デプロイ環境: ローカルサーバ上の Proxmox VM

本システムはローカルサーバ上の Proxmox 仮想マシンにデプロイし、Docker Compose で PostgreSQL を起動、Go 製の API サーバーと LINE Webhook サーバー、Next.js フロントエンドを分離して運用しています。あわせて、ファイアウォールでは不要なポートや通信を明示的に drop し、管理系アクセスには Tailscale を利用することで、外部ネットワークから直接アクセスできない構成としています。

セキュリティ・公開方針

管理画面は Tailscale 配下で frontend 側に Basic 認証を設定し、backend API は 127.0.0.1 でのみ待ち受けることで外部公開しない構成としています。frontend から backend への通信は内部プロキシ経由に統一し、利用者ブラウザから backend の実アドレスが見えないようにしました。
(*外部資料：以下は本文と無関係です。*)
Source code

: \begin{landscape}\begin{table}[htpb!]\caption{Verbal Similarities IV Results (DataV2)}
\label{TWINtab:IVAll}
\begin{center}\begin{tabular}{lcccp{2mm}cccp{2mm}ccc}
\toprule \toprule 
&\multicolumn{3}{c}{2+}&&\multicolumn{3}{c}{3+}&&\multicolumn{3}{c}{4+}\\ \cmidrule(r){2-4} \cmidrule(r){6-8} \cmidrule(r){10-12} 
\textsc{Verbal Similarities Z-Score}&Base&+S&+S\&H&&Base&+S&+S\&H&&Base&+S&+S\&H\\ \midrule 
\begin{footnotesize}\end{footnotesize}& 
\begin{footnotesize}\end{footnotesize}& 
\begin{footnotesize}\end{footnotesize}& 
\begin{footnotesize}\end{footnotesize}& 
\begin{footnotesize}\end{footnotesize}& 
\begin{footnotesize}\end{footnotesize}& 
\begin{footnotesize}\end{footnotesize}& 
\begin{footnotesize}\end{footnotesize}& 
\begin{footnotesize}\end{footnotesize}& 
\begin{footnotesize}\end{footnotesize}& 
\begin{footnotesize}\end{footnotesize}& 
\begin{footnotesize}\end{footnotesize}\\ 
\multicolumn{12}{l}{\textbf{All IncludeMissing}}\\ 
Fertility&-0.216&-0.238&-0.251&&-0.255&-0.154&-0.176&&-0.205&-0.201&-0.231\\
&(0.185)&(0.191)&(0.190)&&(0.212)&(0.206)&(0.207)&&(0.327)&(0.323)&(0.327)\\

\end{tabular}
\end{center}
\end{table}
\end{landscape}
一方で、LINE Webhook の受信に必要な入口のみを Cloudflare Tunnel 経由で限定公開し、必要最小限の通信だけをインターネット側に開放しています。

インフラのポイント

管理系経路と外部受信経路を明確に分離し、利用者がアクセスする公開面は frontend のみに限定しています。管理画面は Tailscale + Basic 認証、backend API は内部閉域、Webhook だけを限定公開とすることで、攻撃面をできるだけ小さく抑えました。ローカルサーバ運用でありながら、セキュリティを意識して公開範囲を最小限に抑えた構成にしています。